| TRY IT |
From the first line to the last, restate every record word for word, leaving out the pictures.

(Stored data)
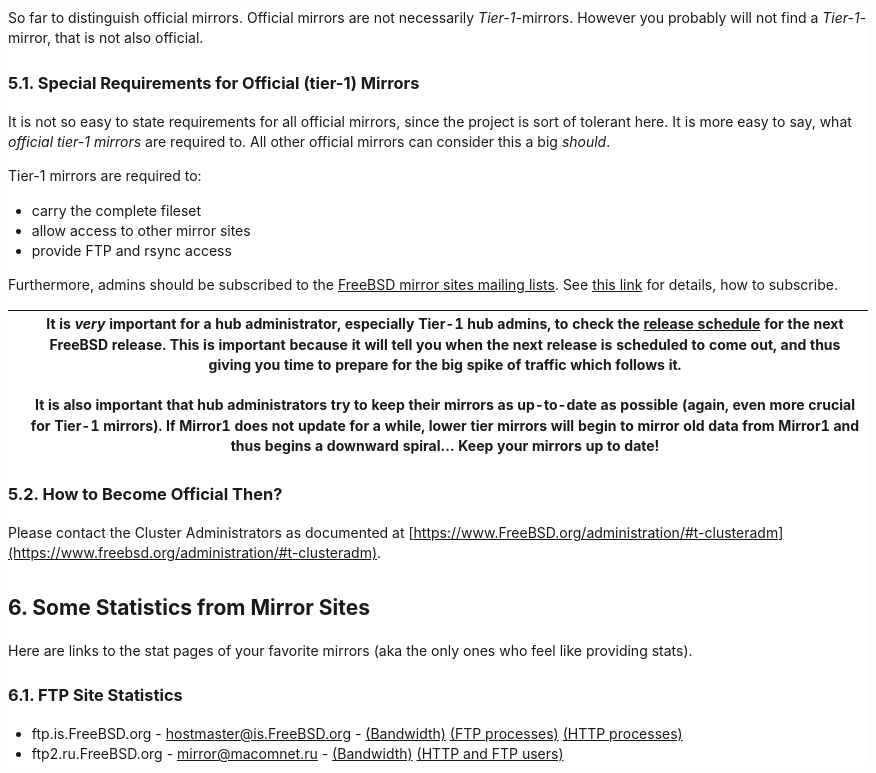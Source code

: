 So far to distinguish official mirrors. Official mirrors are not necessarily *Tier-1*-mirrors. However you probably will not find a *Tier-1*-mirror, that is not also official.

### 5.1. Special Requirements for Official (tier-1) Mirrors

It is not so easy to state requirements for all official mirrors, since the project is sort of tolerant here. It is more easy to say, what *official tier-1 mirrors* are required to. All other official mirrors can consider this a big *should*.

Tier-1 mirrors are required to:

* carry the complete fileset
* allow access to other mirror sites
* provide FTP and rsync access

Furthermore, admins should be subscribed to the [FreeBSD mirror sites mailing lists](https://lists.freebsd.org/subscription/freebsd-hubs). See [this link](https://docs.freebsd.org/en/books/handbook/#eresources-mail) for details, how to subscribe.

|  | It is *very* important for a hub administrator, especially Tier-1 hub admins, to check the [release schedule](https://www.freebsd.org/releng/) for the next FreeBSD release. This is important because it will tell you when the next release is scheduled to come out, and thus giving you time to prepare for the big spike of traffic which follows it.<br /><br />It is also important that hub administrators try to keep their mirrors as up-to-date as possible (again, even more crucial for Tier-1 mirrors). If Mirror1 does not update for a while, lower tier mirrors will begin to mirror old data from Mirror1 and thus begins a downward spiral… Keep your mirrors up to date! |
| -- | ------------------------------------------------------------------------------------------------------------------------------------------------------------------------------------------------------------------------------------------------------------------------------------------------------------------------------------------------------------------------------------------------------------------------------------------------------------------------------------------------------------------------------------------------------------------------------------------------------------------------------ |

### 5.2. How to Become Official Then?

Please contact the Cluster Administrators as documented at [https://www.FreeBSD.org/administration/#t-clusteradm](https://www.freebsd.org/administration/#t-clusteradm).

## 6. Some Statistics from Mirror Sites

Here are links to the stat pages of your favorite mirrors (aka the only ones who feel like providing stats).

### 6.1. FTP Site Statistics

* ftp.is.FreeBSD.org - [hostmaster@is.FreeBSD.org](mailto:hostmaster@is.FreeBSD.org) - [(Bandwidth)](http://www.rhnet.is/status/draupnir/draupnir.html) [(FTP processes)](http://www.rhnet.is/status/ftp/ftp-notendur.html) [(HTTP processes)](http://www.rhnet.is/status/ftp/http-notendur.html)
* ftp2.ru.FreeBSD.org - [mirror@macomnet.ru](mailto:mirror@macomnet.ru) - [(Bandwidth)](http://mirror.macomnet.net/mrtg/mirror.macomnet.net_195.128.64.25.html) [(HTTP and FTP users)](http://mirror.macomnet.net/mrtg/mirror.macomnet.net_proc.html)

| EXPECTED ANSWER |
Source code

: So far to distinguish official mirrors. Official mirrors are not necessarily *Tier-1*-mirrors. However you probably will not find a *Tier-1*-mirror, that is not also official.

### 5.1. Special Requirements for Official (tier-1) Mirrors

It is not so easy to state requirements for all official mirrors, since the project is sort of tolerant here. It is more easy to say, what *official tier-1 mirrors* are required to. All other official mirrors can consider this a big *should*.

Tier-1 mirrors are required to:

* carry the complete fileset
* allow access to other mirror sites
* provide FTP and rsync access

Furthermore, admins should be subscribed to the [FreeBSD mirror sites mailing lists](https://lists.freebsd.org/subscription/freebsd-hubs). See [this link](https://docs.freebsd.org/en/books/handbook/#eresources-mail) for details, how to subscribe.

|  | It is *very* important for a hub administrator, especially Tier-1 hub admins, to check the [release schedule](https://www.freebsd.org/releng/) for the next FreeBSD release. This is important because it will tell you when the next release is scheduled to come out, and thus giving you time to prepare for the big spike of traffic which follows it.<br /><br />It is also important that hub administrators try to keep their mirrors as up-to-date as possible (again, even more crucial for Tier-1 mirrors). If Mirror1 does not update for a while, lower tier mirrors will begin to mirror old data from Mirror1 and thus begins a downward spiral… Keep your mirrors up to date! |
| -- | ------------------------------------------------------------------------------------------------------------------------------------------------------------------------------------------------------------------------------------------------------------------------------------------------------------------------------------------------------------------------------------------------------------------------------------------------------------------------------------------------------------------------------------------------------------------------------------------------------------------------------ |

### 5.2. How to Become Official Then?

Please contact the Cluster Administrators as documented at [https://www.FreeBSD.org/administration/#t-clusteradm](https://www.freebsd.org/administration/#t-clusteradm).

## 6. Some Statistics from Mirror Sites

Here are links to the stat pages of your favorite mirrors (aka the only ones who feel like providing stats).

### 6.1. FTP Site Statistics

* ftp.is.FreeBSD.org - [hostmaster@is.FreeBSD.org](mailto:hostmaster@is.FreeBSD.org) - [(Bandwidth)](http://www.rhnet.is/status/draupnir/draupnir.html) [(FTP processes)](http://www.rhnet.is/status/ftp/ftp-notendur.html) [(HTTP processes)](http://www.rhnet.is/status/ftp/http-notendur.html)
* ftp2.ru.FreeBSD.org - [mirror@macomnet.ru](mailto:mirror@macomnet.ru) - [(Bandwidth)](http://mirror.macomnet.net/mrtg/mirror.macomnet.net_195.128.64.25.html) [(HTTP and FTP users)](http://mirror.macomnet.net/mrtg/mirror.macomnet.net_proc.html)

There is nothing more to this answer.